The proposition that Atheist, Agnostic, and Theist breathe the same atmosphere and are affected by the same influences is, therefore, one that is two-edged. If our intellectual atmosphere is saturated with religious influences, it is also saturated with social influences of a much more fundamental character, and which have been perpetually correcting religious extravagances. And it is at least open to the Atheist to retort that we have to thank this circumstance that religious beliefs have not been more injurious than has been actually the case. If, for example, the ascetic epidemic of the early Christian centuries had increased in force and had continued operative, European society would have disappeared. That this was not the case was due to the strength of the sexual and social instincts, against which religion was unable to maintain its hold. In the change of opinion over the better way to spend Sunday, or in the decay of the doctrine of eternal damnation, we have the same point illustrated. Right through history it has been the social instincts that have acted as a corrective to religious extravagance. And it is worth noting that with the exception of a little gain from the practice of casuistry, religions have contributed nothing towards the building up of a science of ethics. On the contrary it has been a very potent cause of confusion and obstruction. Fictitious vices and virtues have been created and the real moral problem lost sight of. It gave the world the morality of the prison cell, instead of the tonic of the rational life. And it was indeed fortunate for the race that conduct was not ultimately dependent upon a mass of teachings that had their origin in the brains of savages, and were brought to maturity during the darkest period of European civilisation.

In dealing with the two first propositions I have, by implication, answered the third–namely, that a wholly secular authentic code of morals would be inadequate to form the highest type of character; it might supply a “must,” but it could not supply an “ought.”

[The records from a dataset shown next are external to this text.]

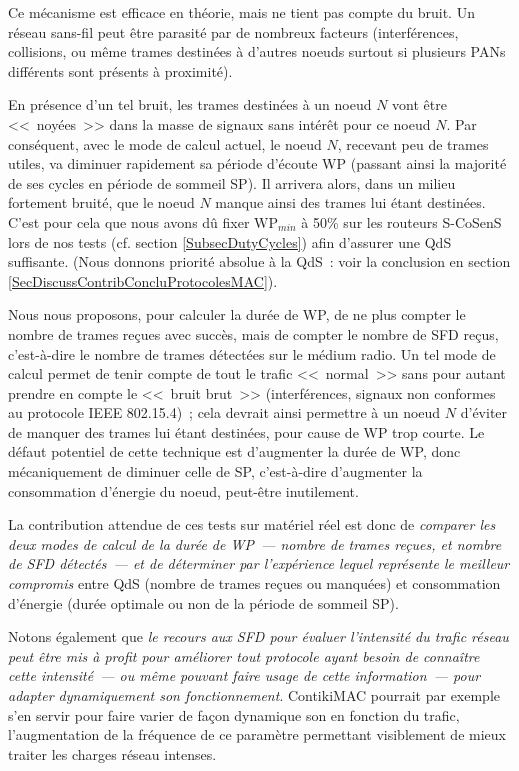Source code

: \begin{enumerate}
\smallskip

Ce mécanisme est efficace en théorie, mais ne tient pas compte du bruit.
Un réseau sans-fil peut être parasité par de nombreux facteurs
(interférences, collisions, ou même trames destinées à d'autres noeuds
surtout si plusieurs PANs différents sont présents à proximité).

En présence d'un tel bruit, les trames destinées à un noeud $N$ vont
être <<~noyées~>> dans la masse de signaux sans intérêt pour ce noeud $N$.
Par conséquent, avec le mode de calcul actuel, le noeud $N$, recevant peu
de trames utiles, va diminuer rapidement sa période d'écoute WP (passant
ainsi la majorité de ses cycles en période de sommeil SP). Il arrivera
alors, dans un milieu fortement bruité, que le noeud $N$ manque ainsi
des trames lui étant destinées. C'est pour cela que nous avons dû fixer
$\mathrm{WP}_{min}$ à 50\% sur les routeurs S-CoSenS lors de nos tests
(cf. section \vref{SubsecDutyCycles}) afin d'assurer une QdS suffisante.
(Nous donnons priorité absolue à la QdS~: voir la conclusion en section
\vref{SecDiscussContribConcluProtocolesMAC}).

Nous nous proposons, pour calculer la durée de WP, de ne plus compter le
nombre de trames reçues avec succès, mais de compter le nombre de SFD reçus,
c'est-à-dire le nombre de trames détectées sur le médium radio. Un tel
mode de calcul permet de tenir compte de tout le trafic <<~normal~>>
sans pour autant prendre en compte le <<~bruit brut~>> (interférences,
signaux non conformes au protocole IEEE 802.15.4)~; cela devrait ainsi
permettre à un noeud $N$ d'éviter de manquer des trames lui étant
destinées, pour cause de WP trop courte. Le défaut potentiel de cette
technique est d'augmenter la durée de WP, donc mécaniquement de diminuer
celle de SP, c'est-à-dire d'augmenter la consommation d'énergie du noeud,
peut-être inutilement. 

La contribution attendue de ces tests sur matériel réel est donc de
\emph{comparer les deux modes de calcul de la durée de WP~--- nombre
de trames reçues, et nombre de SFD détectés~--- et de déterminer par
l'expérience lequel représente le meilleur compromis} entre QdS (nombre
de trames reçues ou manquées) et consommation d'énergie (durée optimale
ou non de la période de sommeil SP).

Notons également que \emph{le recours aux SFD pour évaluer l'intensité
du trafic réseau peut être mis à profit pour améliorer tout protocole
ayant besoin de connaître cette intensité~--- ou même pouvant faire usage
de cette information~--- pour adapter dynamiquement son fonctionnement}.
ContikiMAC pourrait par exemple s'en servir pour faire varier de façon
dynamique son  en fonction du trafic,
l'augmentation de la fréquence de ce paramètre permettant visiblement
de mieux traiter les charges réseau intenses.


\end{enumerate}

ATHEISM AND MORALS. Part Five – AN EXAMINATION OF THEISM

Sunday, January 11th, 2009

Assume, for example, that a religion existed of a grossly anti-social character, one that teaches doctrines that are subversive of the general social well-being. One of two things must result. If the religion is strong enough to enforce its teaching the society it dominates will disappear, and the religion will die out with it. If, on the other hand, it cannot enforce its teaching, or can get it accepted only in a modified form, then either the religion disappears in its original form, or it is modified to get itself established. To live, religion must establish some sort of harmony between its teachings and the conditions of life. It may retard the development of life, but it must not retard to the point of destruction. This is all that is really involved in what is called the purification of religious teaching. In reality there is no such thing. The purification is a modification, and it is modified in order that it may become acceptable to the society in which it is existing. The ascetic epidemic, the various disgusting sects that have sprung into existence from time to time during the course of Christian history, have all died out from this cause. As with the individual, so with society, the forces of which we are conscious generally move upon the surface. Of the underlying ones we are mostly unaware.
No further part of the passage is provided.